By Radek Molchan
I am a Young Numismatist, and I come from a family that has no knowledge or interest in numismatics. I have been a page for many coins shows and I exhibit as much as possible. I enjoy the competition of the exhibits, and I enjoy being a page for the simple fact that if you work hard, you can make a little money and get some coins to add to your collection. Because I am around lots of dealers and people who are interested in coins, I have heard a consistent theme, “we have to get young people into coins or we won’t have our next generation of coin collectors.” It is also a common theme I read in coin magazines, I hear discussed and I get asked about most likely because I am the very youth they are trying to attract for the future.
I think the biggest failing in numismatics is that no one is asking the youth and no one is understanding what we are interested in. Let me provide an example from an exhibit standpoint. Exhibits can be fun and very rewarding, especially when you win. Additionally, you get to bring the exhibits back to your school and local clubs and gain valuable YN dollars from the ANA to participate in live auctions. The connection of having YNs exhibit and understanding what other opportunities they can use their exhibits for is a huge motivator for kids in building knowledge, interest in coins, and giving them collecting ideas.
One of the first exhibits I ever did was on “How to Be a Trillionaire: The World’s Devalued Currencies.” This exhibit was 100 percent my idea – no help or influence from anyone in any way. From being a page, I was able to bargain and collect a Zimbabwe 100 trillion bill, the Yugoslavian’s 500 billion-dinar bank note, Indonesia’s 100,000 rupiah as well as other devalued currencies from Greece, Zaire, and Vietnam. I then put together an exhibit with the date of the greatest devaluation of the respective currency and how many Happy Meals it could buy (and included a Happy Meal box in my exhibit for visual attractiveness). It was typed, triple-matted and I followed the judge’s guidelines closely. The irony is that I saw many people looking at my exhibit, so I must admit I felt a little confident in my placing in the YN category. The final result? I had the worst score of all the YNs. There were eight competitors, and kids usually share scores with each other. First and Second Place went to exhibits on WWII type coins, and third place went to tokens. While I thought first place was a well-done exhibit, I do not feel the second or third places were that well done.

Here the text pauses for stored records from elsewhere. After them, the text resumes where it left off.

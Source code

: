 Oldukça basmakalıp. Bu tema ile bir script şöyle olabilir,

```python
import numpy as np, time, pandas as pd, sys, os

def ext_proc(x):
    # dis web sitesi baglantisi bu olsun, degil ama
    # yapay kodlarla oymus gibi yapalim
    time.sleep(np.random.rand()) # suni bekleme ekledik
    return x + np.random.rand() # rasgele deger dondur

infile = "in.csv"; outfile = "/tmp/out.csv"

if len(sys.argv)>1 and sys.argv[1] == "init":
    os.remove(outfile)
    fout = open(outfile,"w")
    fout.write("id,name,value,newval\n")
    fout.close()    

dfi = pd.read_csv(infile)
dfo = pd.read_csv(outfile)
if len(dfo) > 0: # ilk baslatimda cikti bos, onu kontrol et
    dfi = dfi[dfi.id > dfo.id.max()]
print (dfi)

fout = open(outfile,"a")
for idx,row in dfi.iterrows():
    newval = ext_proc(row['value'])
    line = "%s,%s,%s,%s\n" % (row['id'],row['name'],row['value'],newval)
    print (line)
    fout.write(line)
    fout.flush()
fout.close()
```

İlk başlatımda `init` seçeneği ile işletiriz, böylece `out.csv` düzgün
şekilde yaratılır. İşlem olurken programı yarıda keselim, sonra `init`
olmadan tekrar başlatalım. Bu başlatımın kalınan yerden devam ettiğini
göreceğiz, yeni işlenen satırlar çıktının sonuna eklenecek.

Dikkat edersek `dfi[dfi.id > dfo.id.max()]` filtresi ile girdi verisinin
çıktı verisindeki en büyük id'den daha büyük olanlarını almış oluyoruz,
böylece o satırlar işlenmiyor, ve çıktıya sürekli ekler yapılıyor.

Furthermore, two of the exhibits that beat me based on scores were poorly constructed, not eye-appealing at all and contained little to no numismatic information. However, all seven of the exhibits did have something I didn’t – they were old. Not Roman coin old, but generationally old. The judges are people that look at coins from their times or their parents’ times with reverence. I assume because this is what they experience, this is what they liked – they are familiar with it. However, those exhibits don’t resonate with me or my generation. While collectors that like historical context are very fond of certain types of old coins, the historical context of my generation isn’t very much. A World War II token isn’t as impressive to me as having a chance of being a trillionaire in various countries. However, from an educational perspective, I pointed out that even though you were a trillionaire in Zimbabwe at the height of their devaluation, that you would still have to borrow money as a trillionaire to buy just one Happy Meal. My generation understands Happy Meals, and we are also the generation that is experiencing more millionaires and billionaires than ever before. This generational understanding is important because it connects to us. Oh, remember me telling you all the people that were looking at my exhibit? They had one thing in common: they weren’t coin collectors. They looked like kids and moms that were caught by something that caught their attention because it resonated with their time.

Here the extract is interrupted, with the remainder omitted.